Source texts of formatted documents

++++++

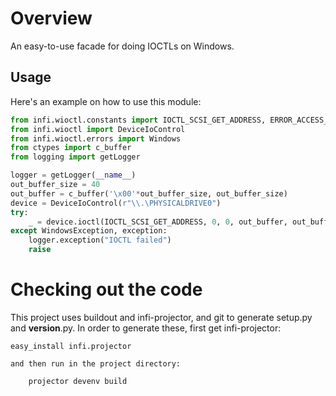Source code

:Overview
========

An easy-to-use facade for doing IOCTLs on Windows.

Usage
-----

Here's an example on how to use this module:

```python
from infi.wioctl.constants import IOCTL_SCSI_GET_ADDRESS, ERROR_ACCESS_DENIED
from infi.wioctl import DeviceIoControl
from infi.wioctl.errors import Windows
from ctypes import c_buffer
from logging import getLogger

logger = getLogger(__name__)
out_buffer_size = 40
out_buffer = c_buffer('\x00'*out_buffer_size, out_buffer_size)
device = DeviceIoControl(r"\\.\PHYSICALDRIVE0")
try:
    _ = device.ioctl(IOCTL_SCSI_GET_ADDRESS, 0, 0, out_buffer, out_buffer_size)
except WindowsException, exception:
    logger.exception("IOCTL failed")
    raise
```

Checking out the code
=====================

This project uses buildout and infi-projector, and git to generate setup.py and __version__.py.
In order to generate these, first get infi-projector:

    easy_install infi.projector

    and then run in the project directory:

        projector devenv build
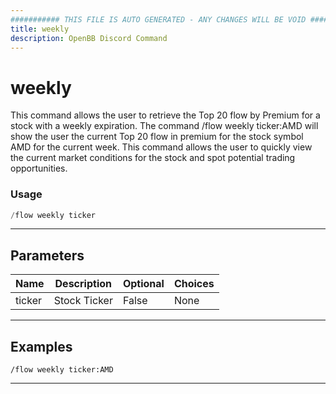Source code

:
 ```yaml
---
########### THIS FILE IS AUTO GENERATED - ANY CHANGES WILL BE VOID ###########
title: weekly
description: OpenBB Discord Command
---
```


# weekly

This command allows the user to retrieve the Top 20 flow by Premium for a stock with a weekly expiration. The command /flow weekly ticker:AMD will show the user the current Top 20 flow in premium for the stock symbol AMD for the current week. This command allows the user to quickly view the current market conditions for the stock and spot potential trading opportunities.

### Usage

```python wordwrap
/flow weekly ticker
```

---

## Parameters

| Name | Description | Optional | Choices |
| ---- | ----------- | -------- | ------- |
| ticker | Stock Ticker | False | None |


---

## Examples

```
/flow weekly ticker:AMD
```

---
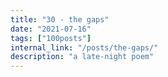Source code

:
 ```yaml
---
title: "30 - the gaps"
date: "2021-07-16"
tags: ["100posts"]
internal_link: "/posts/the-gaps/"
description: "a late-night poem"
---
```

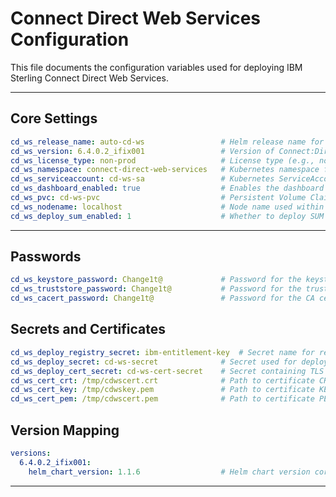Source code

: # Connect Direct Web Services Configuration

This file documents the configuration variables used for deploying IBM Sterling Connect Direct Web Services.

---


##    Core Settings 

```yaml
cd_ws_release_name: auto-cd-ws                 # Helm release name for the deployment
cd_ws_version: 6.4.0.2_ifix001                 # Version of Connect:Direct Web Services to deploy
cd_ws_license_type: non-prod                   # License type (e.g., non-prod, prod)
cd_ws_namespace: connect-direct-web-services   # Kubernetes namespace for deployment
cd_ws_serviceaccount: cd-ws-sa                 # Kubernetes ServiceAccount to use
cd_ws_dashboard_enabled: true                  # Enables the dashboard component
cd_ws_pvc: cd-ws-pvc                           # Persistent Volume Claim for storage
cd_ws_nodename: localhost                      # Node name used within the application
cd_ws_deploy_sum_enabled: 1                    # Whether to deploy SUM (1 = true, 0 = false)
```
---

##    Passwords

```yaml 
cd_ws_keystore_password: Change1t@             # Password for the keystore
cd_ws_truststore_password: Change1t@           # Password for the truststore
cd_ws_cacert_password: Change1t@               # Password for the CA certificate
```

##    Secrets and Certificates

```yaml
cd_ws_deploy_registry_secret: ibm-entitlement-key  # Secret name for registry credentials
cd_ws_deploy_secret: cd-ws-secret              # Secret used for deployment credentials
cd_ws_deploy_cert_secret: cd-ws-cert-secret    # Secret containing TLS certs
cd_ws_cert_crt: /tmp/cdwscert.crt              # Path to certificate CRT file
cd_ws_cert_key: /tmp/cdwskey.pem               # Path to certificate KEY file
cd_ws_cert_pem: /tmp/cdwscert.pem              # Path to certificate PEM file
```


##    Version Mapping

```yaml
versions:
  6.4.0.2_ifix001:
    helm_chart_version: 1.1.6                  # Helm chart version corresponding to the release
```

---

++++++

What is needed:
Go through the entries above and report every line in which the word "release" appears.

Solution for this task:
cd_ws_release_name: auto-cd-ws                 # Helm release name for the deployment
    helm_chart_version: 1.1.6                  # Helm chart version corresponding to the release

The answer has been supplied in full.